В целом же, суть работ о Ломоносове в отечественной историографии конца 40-х - начала 60-х гг. полностью укладывается в слова Б.А. Рыбакова, охарактеризовавшего норманскую теорию «величайшим злом русской исторической науки», а Ломоносова «прекраснейшим знатоком русской истории», обрушившимся на «ненаучные построения норманистов», и в твердую убежденность А.М. Сахарова, что значение трудов Ломоносова для борьбы с норманизмом «выяснены с достаточной полнотой и убедительностью». Но все было далеко не так, ибо разговоры о Ломоносове как «основоположнике антинорманизма в русской историографии», создателе «новой исторической концепции», разбившей «лженаучную» норманскую теорию, были абсолютно декларативными. И сводились лишь к тому, что в споре с норманистами Ломоносов был прав в основном, «доказывая, что возникновение государства не может быть объяснено случайными явлениями, вроде призвания варягов», что его выводы «более соответствуют современной науке, чем норманистские убеждения Байера, Миллера, Шлецера». Эти разговоры были к тому же явно двусмысленными, т. к. диссонансом им звучали слова, что антинорманисты «непомерно раздували некоторые, часто неудачные мысли и гипотезы Ломоносова», например, о славянской природе варягов. Из чего непреложно выходило, вопреки официальным заверениям, что Ломоносов в споре с норманистами ошибался в главном, значит, ошибался в частностях. Следовательно, он уступал им как историк, что всегда и утверждала предшествующая историография, чьи воззрения на сей счет в послевоенное время подверглись весьма обоснованной критике.
Подняться до действительной оценки Ломоносова как историка советским исследователям не позволял норманизм, с которым они расстались только на словах. Приняв во второй половине 30-х гт. марксистскую концепцию возникновения государства, они, именуя себя антинорманистами, продолжали видеть в варягах скандинавов. В таких условиях, конечно, никого не интересовали ни доводы Миллера в пользу норманства варягов, ни их опровержение Ломоносовым, ни в целом его контраргументы норманизму, а сам разговор о дискуссии между ними по существу был беспредметным. Объективно судить об исторических возможностях Ломоносова мешал и вывод, что «главной побудительной причиной», толкавшей его на занятия историей, «была деятельная любовь к своей родине», что в дискуссии с Миллером он «выступил как ученый патриот, видевший недавнее господство немецкой клики Бирона в России». Об этом говорилось так подчеркнуто и так громогласно, что вкупе с норманистскими убеждениями научной общественности также заставляло основательно усомниться в параллельно звучащем тезисе о Ломоносове как выдающемся историке и ниспровергателе норманизма. Вот почему никакого отголоска не получило в историографии предостережение С.Л. Пештича, высказанное им в 1961 г., что «представления, унаследованные от старой объективистской историографии, о национальных чувствах, якобы затемняющих научный рассудок» Ломоносова, «нельзя принимать всерьез». Но вскоре сам историк, к сожалению, начнет судить теми же представлениями.

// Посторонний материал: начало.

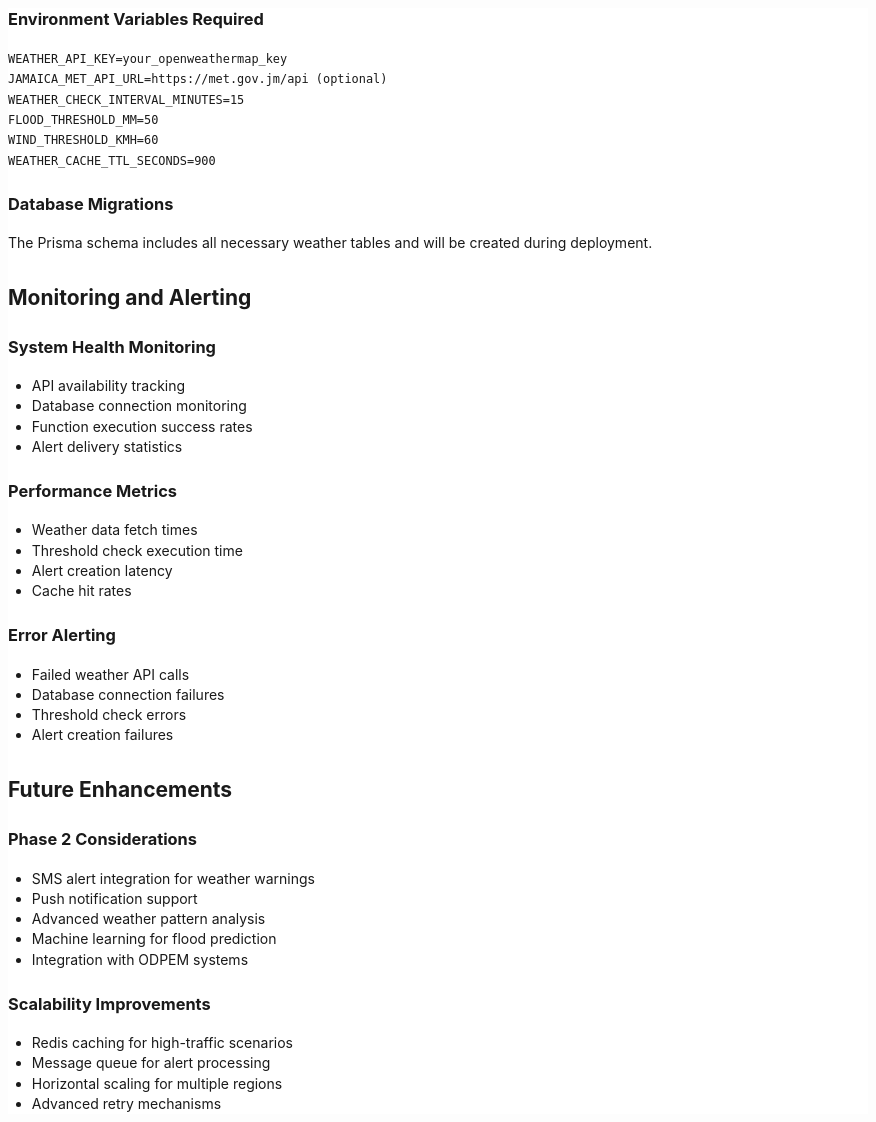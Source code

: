 ### Environment Variables Required
```
WEATHER_API_KEY=your_openweathermap_key
JAMAICA_MET_API_URL=https://met.gov.jm/api (optional)
WEATHER_CHECK_INTERVAL_MINUTES=15
FLOOD_THRESHOLD_MM=50
WIND_THRESHOLD_KMH=60
WEATHER_CACHE_TTL_SECONDS=900
```

### Database Migrations
The Prisma schema includes all necessary weather tables and will be created during deployment.

## Monitoring and Alerting

### System Health Monitoring
- API availability tracking
- Database connection monitoring
- Function execution success rates
- Alert delivery statistics

### Performance Metrics
- Weather data fetch times
- Threshold check execution time
- Alert creation latency
- Cache hit rates

### Error Alerting
- Failed weather API calls
- Database connection failures
- Threshold check errors
- Alert creation failures

## Future Enhancements

### Phase 2 Considerations
- SMS alert integration for weather warnings
- Push notification support
- Advanced weather pattern analysis
- Machine learning for flood prediction
- Integration with ODPEM systems

### Scalability Improvements
- Redis caching for high-traffic scenarios
- Message queue for alert processing
- Horizontal scaling for multiple regions
- Advanced retry mechanisms

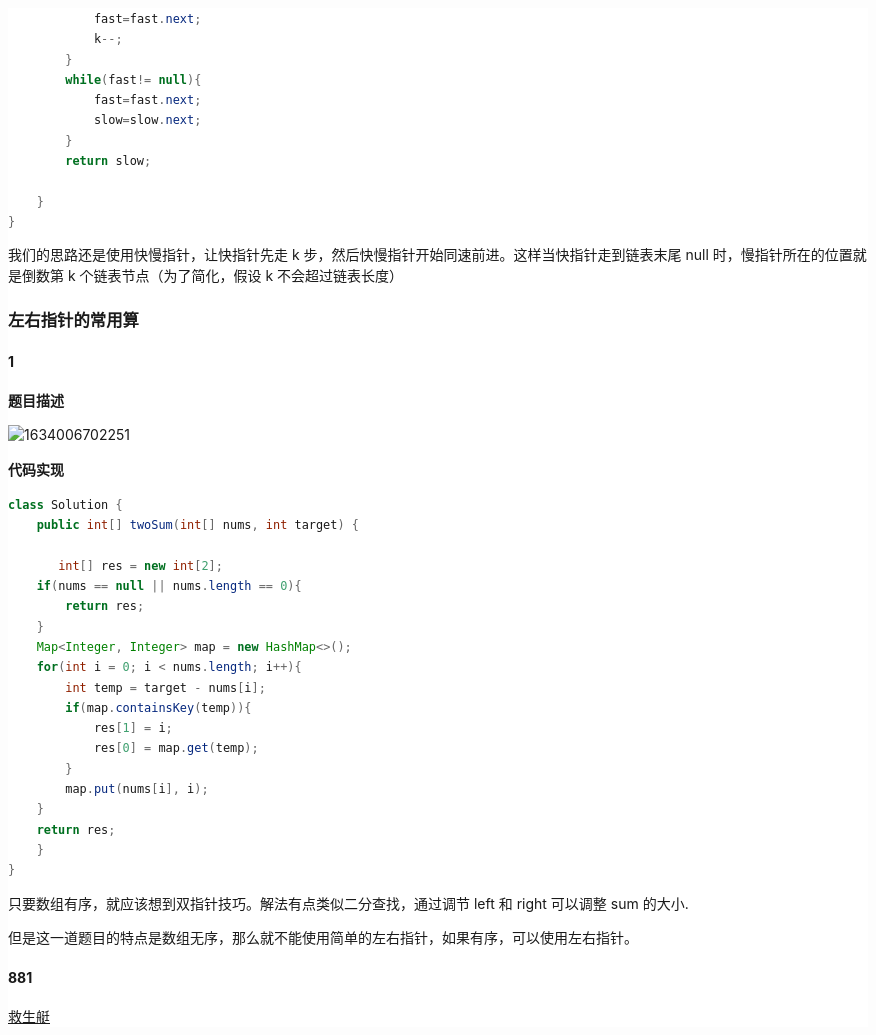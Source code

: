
 ```java
            fast=fast.next;
            k--;
        }
        while(fast!= null){
            fast=fast.next;
            slow=slow.next;
        }
        return slow;

    }
}
```

我们的思路还是使用快慢指针，让快指针先走 k 步，然后快慢指针开始同速前进。这样当快指针走到链表末尾 null 时，慢指针所在的位置就是倒数第 k 个链表节点（为了简化，假设 k 不会超过链表长度）

### 左右指针的常用算

#### 1

**题目描述**

![1634006702251](C:\Users\MrR\AppData\Roaming\Typora\typora-user-images\1634006702251.png)

**代码实现**

```java
class Solution {
    public int[] twoSum(int[] nums, int target) {

       int[] res = new int[2];
    if(nums == null || nums.length == 0){
        return res;
    }
    Map<Integer, Integer> map = new HashMap<>();
    for(int i = 0; i < nums.length; i++){
        int temp = target - nums[i];
        if(map.containsKey(temp)){
            res[1] = i;
            res[0] = map.get(temp);
        }
        map.put(nums[i], i);
    }
    return res;
    }
}
```

只要数组有序，就应该想到双指针技巧。解法有点类似二分查找，通过调节 left 和 right 可以调整 sum 的大小.

但是这一道题目的特点是数组无序，那么就不能使用简单的左右指针，如果有序，可以使用左右指针。

#### 881

[救生艇](https://leetcode-cn.com/problems/boats-to-save-people/)
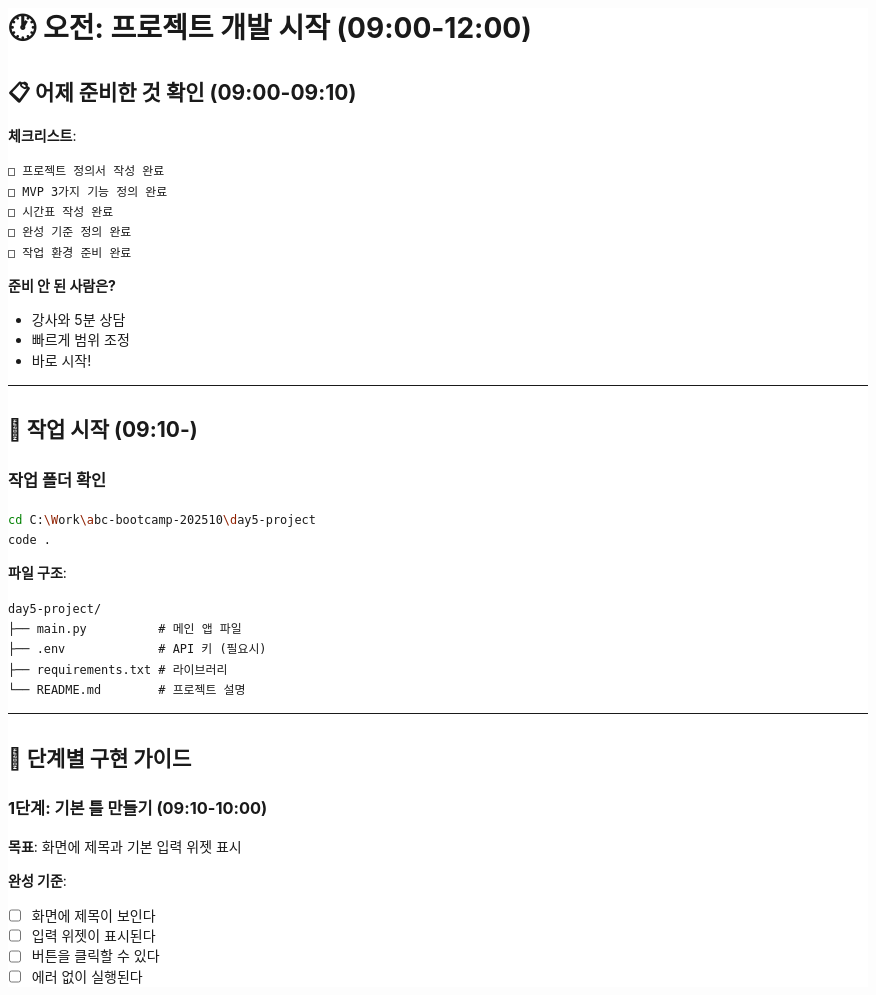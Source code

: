 
# 🕐 오전: 프로젝트 개발 시작 (09:00-12:00)

## 📋 어제 준비한 것 확인 (09:00-09:10)

**체크리스트**:
```
□ 프로젝트 정의서 작성 완료
□ MVP 3가지 기능 정의 완료
□ 시간표 작성 완료
□ 완성 기준 정의 완료
□ 작업 환경 준비 완료
```

**준비 안 된 사람은?**
- 강사와 5분 상담
- 빠르게 범위 조정
- 바로 시작!

---

## 📂 작업 시작 (09:10-)

### 작업 폴더 확인

```bash
cd C:\Work\abc-bootcamp-202510\day5-project
code .
```

**파일 구조**:
```
day5-project/
├── main.py          # 메인 앱 파일
├── .env             # API 키 (필요시)
├── requirements.txt # 라이브러리
└── README.md        # 프로젝트 설명
```

---

## 🚀 단계별 구현 가이드

### 1단계: 기본 틀 만들기 (09:10-10:00)

**목표**: 화면에 제목과 기본 입력 위젯 표시

**완성 기준**:
- [ ] 화면에 제목이 보인다
- [ ] 입력 위젯이 표시된다
- [ ] 버튼을 클릭할 수 있다
- [ ] 에러 없이 실행된다
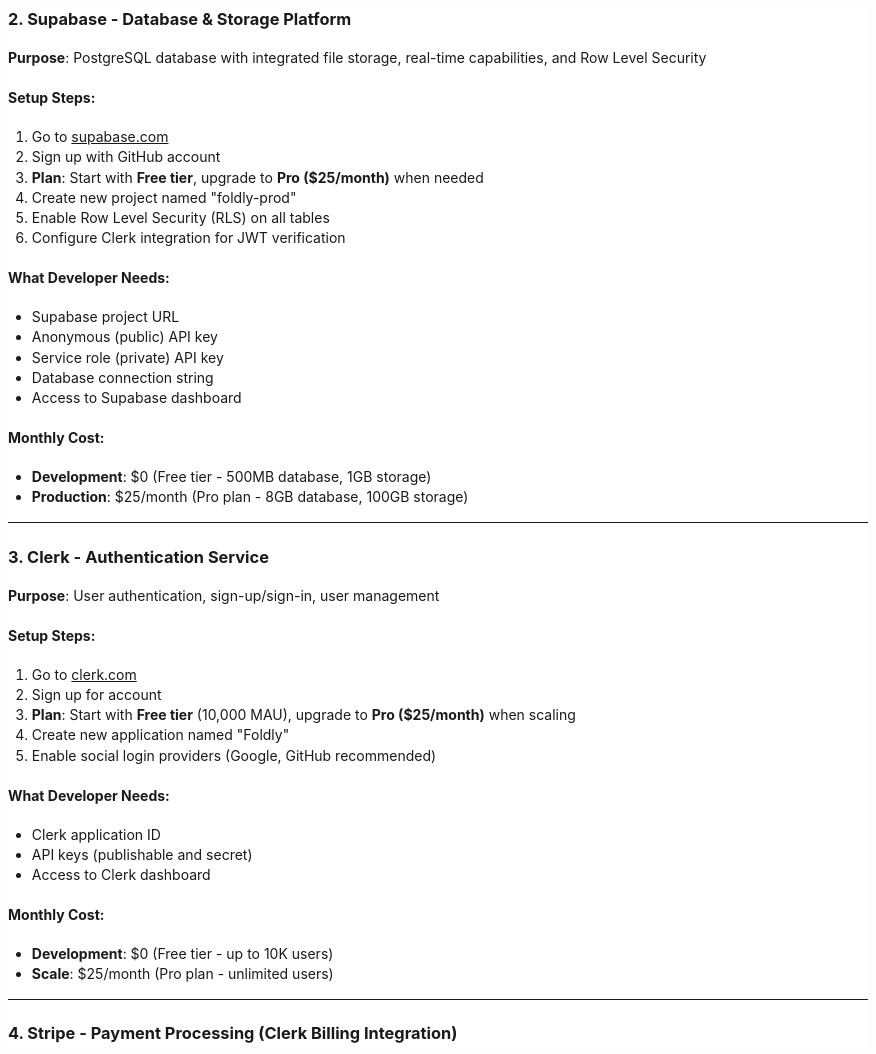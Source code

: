 ### **2. Supabase - Database & Storage Platform**

**Purpose**: PostgreSQL database with integrated file storage, real-time capabilities, and Row Level Security

#### **Setup Steps:**

1. Go to [supabase.com](https://supabase.com)
2. Sign up with GitHub account
3. **Plan**: Start with **Free tier**, upgrade to **Pro ($25/month)** when needed
4. Create new project named "foldly-prod"
5. Enable Row Level Security (RLS) on all tables
6. Configure Clerk integration for JWT verification

#### **What Developer Needs:**

- Supabase project URL
- Anonymous (public) API key
- Service role (private) API key
- Database connection string
- Access to Supabase dashboard

#### **Monthly Cost:**

- **Development**: $0 (Free tier - 500MB database, 1GB storage)
- **Production**: $25/month (Pro plan - 8GB database, 100GB storage)

---

### **3. Clerk - Authentication Service**

**Purpose**: User authentication, sign-up/sign-in, user management

#### **Setup Steps:**

1. Go to [clerk.com](https://clerk.com)
2. Sign up for account
3. **Plan**: Start with **Free tier** (10,000 MAU), upgrade to **Pro ($25/month)** when scaling
4. Create new application named "Foldly"
5. Enable social login providers (Google, GitHub recommended)

#### **What Developer Needs:**

- Clerk application ID
- API keys (publishable and secret)
- Access to Clerk dashboard

#### **Monthly Cost:**

- **Development**: $0 (Free tier - up to 10K users)
- **Scale**: $25/month (Pro plan - unlimited users)

---

### **4. Stripe - Payment Processing (Clerk Billing Integration)**
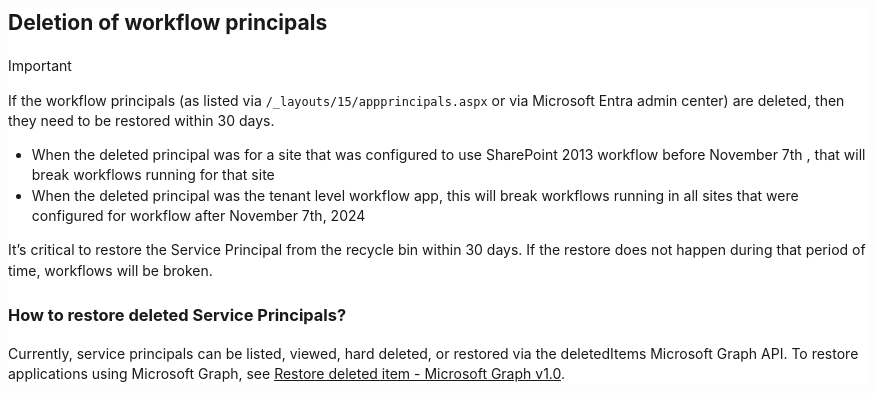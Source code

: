 ## Deletion of workflow principals

> [!Important]
> If the workflow principals (as listed via `/_layouts/15/appprincipals.aspx` or via Microsoft Entra admin center) are deleted, then they need to be restored within 30 days.
>
> - When the deleted principal was for a site that was configured to use SharePoint 2013 workflow before November 7th , that will break workflows running for that site
> - When the deleted principal was the tenant level workflow app, this will break workflows running in all sites that were configured for workflow after November 7th, 2024

It’s critical to restore the Service Principal from the recycle bin within 30 days. If the restore does not happen during that period of time, workflows will be broken.

### How to restore deleted Service Principals?

Currently, service principals can be listed, viewed, hard deleted, or restored via the deletedItems Microsoft Graph API. To restore applications using Microsoft Graph, see [Restore deleted item - Microsoft Graph v1.0](https://learn.microsoft.com/graph/api/directory-deleteditems-restore?tabs=http).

В свете сказанного неудивительно, что уже в конце 50-х - середине 60-х гг. в науке, незаметно для глаз, исповедовавших норманизм, ревизии были подвергнуты те положения о Ломоносове, которые так активно в ней утверждались. В 1957 г. Л.В. Черепнин, привычно отметив, что его исторические работы «явились новым словом в науке», и выступив против умаления вклада немецких ученых в русскую историческую науку, вместе с тем внес элемент сомнения в оценке исторических заслуг Ломоносова. Так, сами побудительные мотивы, заставившие его обратиться к истории, Черепнин квалифицировал в духе Рубинштейна: «Национальное достоинство русских было оскорблено тем, что они фактически оказались отстраненными от участия в работе Академии по изучению русской истории и что это дело было поручено лишь немецким ученым», и что норманская теория «использовалась немецким дворянством в целях умаления достоинства русских». При этом он подчеркивал, что Ломоносов «проявлял слабость, когда задачи исторического исследования подчинял потребностям текущей политике царизма и спрашивал, например, «не будут ли из того выводить какого опасного следствия», что «Рурик и его потомки, владевшие в России, были шведского рода». Позже Черепнин сказал, что Ломоносов вместо научной полемики со Шлецером в отношении его «Русской грамматики» применил «методы идейной борьбы», а противостояние ученых объяснял взаимным непониманием и обоюдной личной недоброжелательностью.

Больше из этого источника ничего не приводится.